[Items from a dataset]
**********
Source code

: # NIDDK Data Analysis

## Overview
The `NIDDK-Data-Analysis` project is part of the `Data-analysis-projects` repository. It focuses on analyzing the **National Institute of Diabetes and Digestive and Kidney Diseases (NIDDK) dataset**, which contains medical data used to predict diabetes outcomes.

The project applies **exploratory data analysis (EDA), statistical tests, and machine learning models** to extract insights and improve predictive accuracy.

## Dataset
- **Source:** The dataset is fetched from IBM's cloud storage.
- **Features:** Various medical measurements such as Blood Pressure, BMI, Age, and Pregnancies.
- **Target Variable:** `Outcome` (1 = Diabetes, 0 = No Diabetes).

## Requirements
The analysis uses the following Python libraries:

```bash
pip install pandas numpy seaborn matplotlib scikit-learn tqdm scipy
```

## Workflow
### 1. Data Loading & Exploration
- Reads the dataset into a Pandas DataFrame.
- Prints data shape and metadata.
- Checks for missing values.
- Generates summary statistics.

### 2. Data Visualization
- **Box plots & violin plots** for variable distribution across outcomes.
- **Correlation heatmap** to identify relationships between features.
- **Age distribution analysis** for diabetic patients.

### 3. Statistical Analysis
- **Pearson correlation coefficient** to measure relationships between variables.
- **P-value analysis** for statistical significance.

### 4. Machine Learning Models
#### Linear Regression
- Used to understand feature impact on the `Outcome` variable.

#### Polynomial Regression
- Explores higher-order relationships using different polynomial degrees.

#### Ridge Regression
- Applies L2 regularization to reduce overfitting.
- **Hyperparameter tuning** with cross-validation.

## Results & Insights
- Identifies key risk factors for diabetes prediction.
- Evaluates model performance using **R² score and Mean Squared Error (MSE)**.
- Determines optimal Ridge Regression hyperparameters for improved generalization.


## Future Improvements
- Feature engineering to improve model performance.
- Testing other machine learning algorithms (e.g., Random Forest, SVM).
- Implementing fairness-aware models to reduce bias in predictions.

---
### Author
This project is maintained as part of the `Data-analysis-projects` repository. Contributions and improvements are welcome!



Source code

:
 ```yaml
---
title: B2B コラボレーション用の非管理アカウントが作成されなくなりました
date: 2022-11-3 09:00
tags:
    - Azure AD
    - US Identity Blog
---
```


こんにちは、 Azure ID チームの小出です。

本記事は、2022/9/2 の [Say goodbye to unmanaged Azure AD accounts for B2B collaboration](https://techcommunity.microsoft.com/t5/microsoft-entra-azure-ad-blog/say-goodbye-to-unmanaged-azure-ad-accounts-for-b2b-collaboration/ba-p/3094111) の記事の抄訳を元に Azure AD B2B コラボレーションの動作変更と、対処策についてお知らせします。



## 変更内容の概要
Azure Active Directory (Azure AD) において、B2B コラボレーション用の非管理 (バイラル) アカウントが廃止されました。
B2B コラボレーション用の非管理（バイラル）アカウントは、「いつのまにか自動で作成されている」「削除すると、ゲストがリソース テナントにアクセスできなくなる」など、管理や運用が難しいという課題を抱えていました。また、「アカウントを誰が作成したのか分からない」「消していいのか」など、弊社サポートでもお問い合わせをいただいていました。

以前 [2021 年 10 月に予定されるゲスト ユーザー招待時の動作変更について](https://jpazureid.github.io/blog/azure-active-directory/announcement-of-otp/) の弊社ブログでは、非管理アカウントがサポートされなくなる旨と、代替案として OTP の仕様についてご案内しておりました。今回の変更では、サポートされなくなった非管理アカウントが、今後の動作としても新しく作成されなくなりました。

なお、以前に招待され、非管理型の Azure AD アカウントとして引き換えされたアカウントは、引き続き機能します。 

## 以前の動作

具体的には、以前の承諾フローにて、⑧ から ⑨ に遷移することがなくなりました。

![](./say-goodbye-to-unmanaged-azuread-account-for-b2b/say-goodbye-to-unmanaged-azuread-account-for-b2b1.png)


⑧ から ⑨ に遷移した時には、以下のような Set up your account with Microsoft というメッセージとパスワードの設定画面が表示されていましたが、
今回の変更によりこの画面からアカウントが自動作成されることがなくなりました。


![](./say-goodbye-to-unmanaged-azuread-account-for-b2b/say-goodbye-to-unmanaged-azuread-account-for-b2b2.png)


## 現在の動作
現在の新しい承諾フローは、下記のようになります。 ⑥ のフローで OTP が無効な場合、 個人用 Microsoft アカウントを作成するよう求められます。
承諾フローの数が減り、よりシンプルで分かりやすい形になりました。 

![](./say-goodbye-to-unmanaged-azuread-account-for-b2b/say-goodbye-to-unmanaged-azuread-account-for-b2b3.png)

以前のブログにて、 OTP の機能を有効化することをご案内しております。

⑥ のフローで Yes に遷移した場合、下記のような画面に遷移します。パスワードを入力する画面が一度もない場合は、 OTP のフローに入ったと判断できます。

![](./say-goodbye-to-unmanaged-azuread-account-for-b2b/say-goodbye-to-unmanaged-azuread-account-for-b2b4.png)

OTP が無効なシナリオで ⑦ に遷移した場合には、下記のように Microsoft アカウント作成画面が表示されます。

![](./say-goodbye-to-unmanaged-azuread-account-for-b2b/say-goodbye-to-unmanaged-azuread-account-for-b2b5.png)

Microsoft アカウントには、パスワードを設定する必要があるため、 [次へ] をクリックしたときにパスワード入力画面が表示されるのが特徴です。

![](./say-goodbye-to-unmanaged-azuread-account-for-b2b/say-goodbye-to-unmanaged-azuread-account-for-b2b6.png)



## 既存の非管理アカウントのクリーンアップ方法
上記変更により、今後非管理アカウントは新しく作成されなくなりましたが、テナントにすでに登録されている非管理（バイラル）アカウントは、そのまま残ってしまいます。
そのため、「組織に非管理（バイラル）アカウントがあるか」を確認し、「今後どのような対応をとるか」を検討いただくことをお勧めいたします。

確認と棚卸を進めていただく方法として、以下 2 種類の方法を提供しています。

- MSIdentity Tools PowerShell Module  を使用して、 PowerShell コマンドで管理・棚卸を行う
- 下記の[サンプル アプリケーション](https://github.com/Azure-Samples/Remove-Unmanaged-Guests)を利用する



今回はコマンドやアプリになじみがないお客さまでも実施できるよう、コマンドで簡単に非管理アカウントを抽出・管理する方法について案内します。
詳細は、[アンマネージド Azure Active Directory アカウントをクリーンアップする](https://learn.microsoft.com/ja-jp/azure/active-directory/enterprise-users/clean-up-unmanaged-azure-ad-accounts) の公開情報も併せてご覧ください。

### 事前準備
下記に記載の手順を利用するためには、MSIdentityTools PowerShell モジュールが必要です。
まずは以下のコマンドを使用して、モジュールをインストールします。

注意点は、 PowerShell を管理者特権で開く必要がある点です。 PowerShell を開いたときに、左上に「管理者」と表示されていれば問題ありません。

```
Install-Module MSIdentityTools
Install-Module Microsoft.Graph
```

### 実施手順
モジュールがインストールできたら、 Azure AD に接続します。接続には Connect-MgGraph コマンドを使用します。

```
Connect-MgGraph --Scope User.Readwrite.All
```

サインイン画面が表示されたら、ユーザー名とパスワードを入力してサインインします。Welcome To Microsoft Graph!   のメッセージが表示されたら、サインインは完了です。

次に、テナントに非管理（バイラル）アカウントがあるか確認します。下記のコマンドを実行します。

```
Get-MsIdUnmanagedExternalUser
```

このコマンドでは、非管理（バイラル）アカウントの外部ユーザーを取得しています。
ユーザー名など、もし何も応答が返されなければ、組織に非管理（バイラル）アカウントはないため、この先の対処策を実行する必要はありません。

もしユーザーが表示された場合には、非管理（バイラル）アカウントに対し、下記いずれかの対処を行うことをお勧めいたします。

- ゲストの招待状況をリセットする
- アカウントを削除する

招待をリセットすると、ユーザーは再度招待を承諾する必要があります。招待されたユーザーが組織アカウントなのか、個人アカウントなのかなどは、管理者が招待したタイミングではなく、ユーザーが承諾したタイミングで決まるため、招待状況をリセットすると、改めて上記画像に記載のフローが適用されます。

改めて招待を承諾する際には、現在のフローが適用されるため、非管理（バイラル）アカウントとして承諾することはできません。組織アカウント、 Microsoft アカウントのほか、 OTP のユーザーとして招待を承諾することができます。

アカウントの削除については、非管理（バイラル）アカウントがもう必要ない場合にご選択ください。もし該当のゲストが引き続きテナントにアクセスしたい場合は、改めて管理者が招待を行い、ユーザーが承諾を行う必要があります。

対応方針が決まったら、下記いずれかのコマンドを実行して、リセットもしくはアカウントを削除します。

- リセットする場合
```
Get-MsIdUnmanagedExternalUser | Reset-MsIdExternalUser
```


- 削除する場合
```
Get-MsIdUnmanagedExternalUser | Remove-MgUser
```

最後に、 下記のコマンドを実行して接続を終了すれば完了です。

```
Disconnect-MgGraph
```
**********
*Work item:*
Beginning at the line above that contains "- Prints data shape and metadata.", return each line exactly through the line that contains "- **Age distribution", and no others.

*Task output:*
- Prints data shape and metadata.
- Checks for missing values.
- Generates summary statistics.

### 2. Data Visualization
- **Box plots & violin plots** for variable distribution across outcomes.
- **Correlation heatmap** to identify relationships between features.
- **Age distribution analysis** for diabetic patients.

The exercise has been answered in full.